Global & US Headlines
Tehran Daily Issues 13-Name “Revenge List” After Khamenei Assassination
On 13 July 2026, the state-linked newspaper Hamshahri posted an online graphic declaring 13 foreign leaders—including U.S. President Donald Trump and Israel’s Benjamin Netanyahu—targets for vengeance, the first concrete public threat since new Supreme Leader Mojtaba Khamenei vowed retaliation for his father’s 28 Feb killing.
Focusing Facts
- The infographic, uploaded late 13 July, shows 13 officials in orange prison garb; only Trump and Netanyahu are depicted with sniper crosshairs.
- Mojtaba Khamenei’s quoted line—“Vengeance is the will of our nation and must inevitably be carried out”—was delivered in his first public address after the six-day funeral that concluded 12 July.
- The list appeared only online and was omitted from Hamshahri’s 14 July print edition, underscoring that no Iranian state organ has officially authenticated it.
Context
Rogue or semi-official media threats are a recurring feature of revolutionary Iran—recall Kayhan’s 2005 banner urging strikes on Haifa and Tel Aviv—but rarely do they name sitting Western heads of state with such specificity. The stunt echoes the 1979-81 hostage crisis posters that personalized U.S.–Iran animosity, yet now surfaces in a digitally networked, multi-actor information war where plausible deniability matters as much as firepower. Strategically, the graphic weaponizes symbolism (orange jumpsuits, crosshairs) to reinforce a century-old pattern: weaker regional powers using asymmetrical intimidation to offset conventional disadvantages, much like Serbia’s Black Hand propaganda before the 1914 July Crisis. Whether Tehran formally adopts the list is secondary; the signal contributes to the long trend of the Strait of Hormuz being leveraged—since Britain’s 1908 oil discovery in Abadan—as a geopolitical choke point. On a hundred-year horizon, the episode illustrates how assassinations of charismatic leaders can reboot cycles of revenge, but also how statecraft increasingly blurs with meme warfare; today’s infographic may prove as consequential—or as forgettable—as Ayatollah Khomeini’s 1989 fatwa on Rushdie, whose direct effects unfolded over decades rather than days.
Perspectives
Indian right-leaning / nationalist outlets
Zee News, OneIndia, Firstpost, TimesNow — They depict the Hamshahri graphic as concrete proof that Iran’s leadership has issued an active kill-order against Western and Israeli leaders, framing it as the latest escalation in an Iranian-driven regional war that already includes missile attacks and the threatened closure of the Strait of Hormuz.
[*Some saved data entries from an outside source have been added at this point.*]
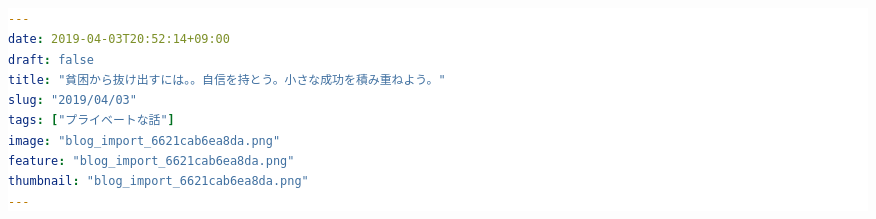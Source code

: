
 ```yaml
---
date: 2019-04-03T20:52:14+09:00
draft: false
title: "貧困から抜け出すには。。自信を持とう。小さな成功を積み重ねよう。"
slug: "2019/04/03"
tags: ["プライベートな話"]
image: "blog_import_6621cab6ea8da.png"
feature: "blog_import_6621cab6ea8da.png"
thumbnail: "blog_import_6621cab6ea8da.png"
---
```
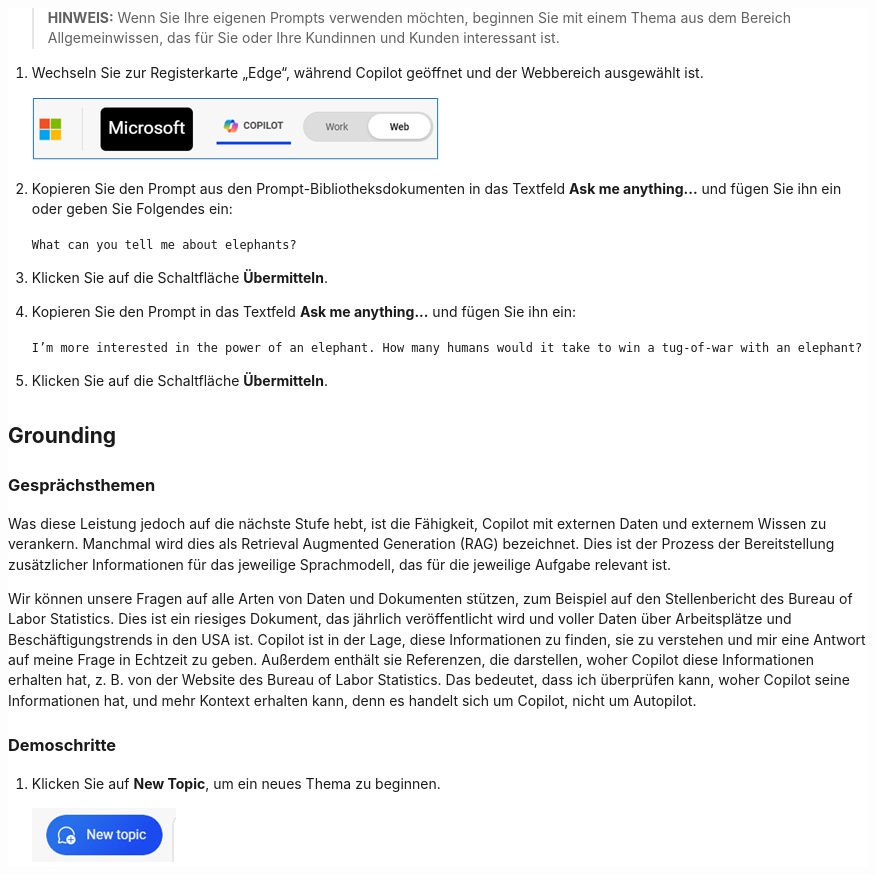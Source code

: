 > **HINWEIS:** Wenn Sie Ihre eigenen Prompts verwenden möchten, beginnen Sie mit einem Thema aus dem Bereich Allgemeinwissen, das für Sie oder Ihre Kundinnen und Kunden interessant ist.

1. Wechseln Sie zur Registerkarte „Edge“, während Copilot geöffnet und der Webbereich ausgewählt ist.

    ![Screenshot, der den Webmodus in Microsoft Copilot darstellt.](../Demos/Media/web_mode.png)

1. Kopieren Sie den Prompt aus den Prompt-Bibliotheksdokumenten in das Textfeld **Ask me anything...** und fügen Sie ihn ein oder geben Sie Folgendes ein:

    ```text
    What can you tell me about elephants?
    ```
1. Klicken Sie auf die Schaltfläche **Übermitteln**.
1. Kopieren Sie den Prompt in das Textfeld **Ask me anything...** und fügen Sie ihn ein:

    ```text
    I’m more interested in the power of an elephant. How many humans would it take to win a tug-of-war with an elephant?
    ```
1. Klicken Sie auf die Schaltfläche **Übermitteln**.

## Grounding

### Gesprächsthemen

Was diese Leistung jedoch auf die nächste Stufe hebt, ist die Fähigkeit, Copilot mit externen Daten und externem Wissen zu verankern. Manchmal wird dies als Retrieval Augmented Generation (RAG) bezeichnet. Dies ist der Prozess der Bereitstellung zusätzlicher Informationen für das jeweilige Sprachmodell, das für die jeweilige Aufgabe relevant ist.

Wir können unsere Fragen auf alle Arten von Daten und Dokumenten stützen, zum Beispiel auf den Stellenbericht des Bureau of Labor Statistics. Dies ist ein riesiges Dokument, das jährlich veröffentlicht wird und voller Daten über Arbeitsplätze und Beschäftigungstrends in den USA ist. Copilot ist in der Lage, diese Informationen zu finden, sie zu verstehen und mir eine Antwort auf meine Frage in Echtzeit zu geben. Außerdem enthält sie Referenzen, die darstellen, woher Copilot diese Informationen erhalten hat, z. B. von der Website des Bureau of Labor Statistics. Das bedeutet, dass ich überprüfen kann, woher Copilot seine Informationen hat, und mehr Kontext erhalten kann, denn es handelt sich um Copilot, nicht um Autopilot.

### Demoschritte

1. Klicken Sie auf **New Topic**, um ein neues Thema zu beginnen.

    ![Screenshot, der ein neues Thema in Microsoft Copilot darstellt.](../Demos/Media/new_topic.png)
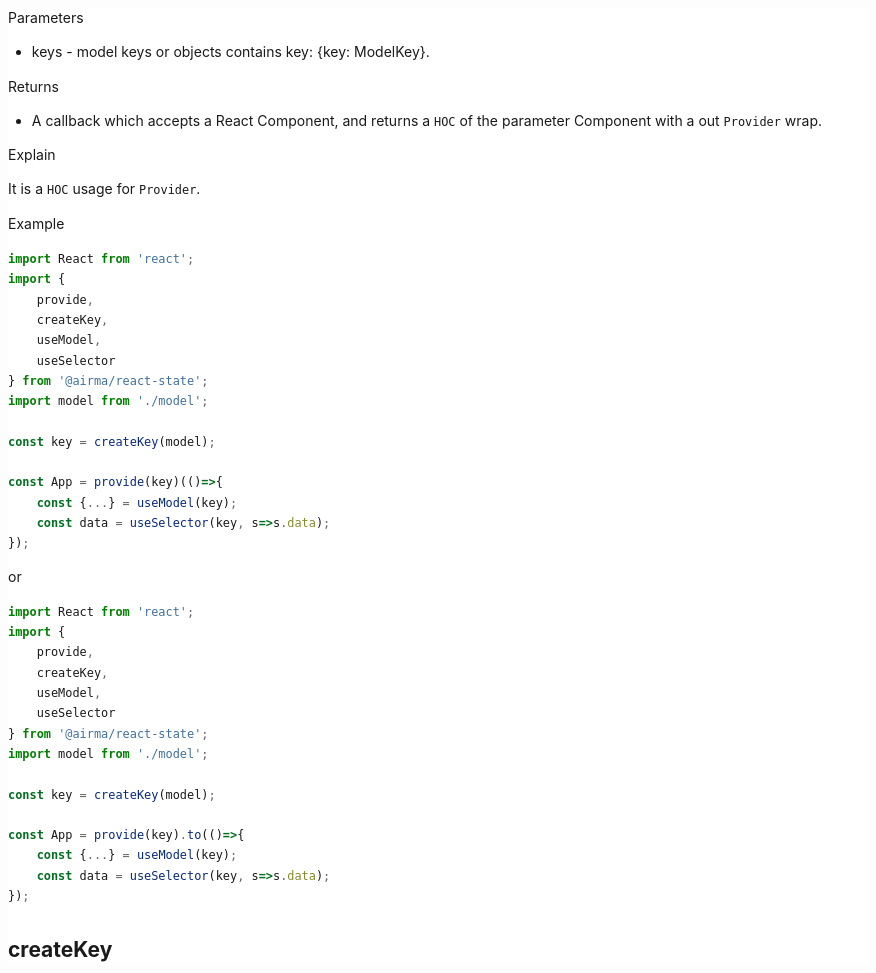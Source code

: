 Parameters

* keys - model keys or objects contains key: {key: ModelKey}.

Returns

* A callback which accepts a React Component, and returns a `HOC` of the parameter Component with a out `Provider` wrap.


Explain

It is a `HOC` usage for `Provider`.

Example

```ts
import React from 'react';
import { 
    provide, 
    createKey, 
    useModel, 
    useSelector 
} from '@airma/react-state';
import model from './model';

const key = createKey(model);

const App = provide(key)(()=>{
    const {...} = useModel(key);
    const data = useSelector(key, s=>s.data);
});
```

or 

```ts
import React from 'react';
import { 
    provide, 
    createKey, 
    useModel, 
    useSelector 
} from '@airma/react-state';
import model from './model';

const key = createKey(model);

const App = provide(key).to(()=>{
    const {...} = useModel(key);
    const data = useSelector(key, s=>s.data);
});
```

## createKey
By highlighting worst-case military scenarios and presenting the list as state-sanctioned fact, these outlets feed a dramatic, anti-Iran narrative that aligns with New Delhi’s current strategic tilt toward the US-Israel bloc and boosts audience engagement through alarmist headlines.
Indian mainstream centrist print & wire services
The Times of India, Asian News International, Hindustan Times, NDTV — They report the list but repeatedly stress that Hamshahri’s infographic has no confirmed government endorsement, framing it more as provocative hard-line media rhetoric than as an official Tehran order. The stance tones down the immediacy of the threat and leans on official disclaimers, reflecting a preference for caution and balance that can minimise panic but may also understate Iran’s intentions for fear of over-hyping the story. ( The Times of India , Asian News International (ANI) )
Regional & smaller international digital outlets chasing virality
NewsBytes, Albeu.com — Their coverage fixates on the striking imagery—orange prison jumpsuits, cross-hairs on Trump and Netanyahu—using the revenge list as a sensational hook to illustrate spiralling hostility after Khamenei’s killing. The focus on lurid visual details and dramatic wording courts clicks but sacrifices depth; reliance on secondary sourcing risks amplifying Iranian propaganda without probing its authenticity or geopolitical context.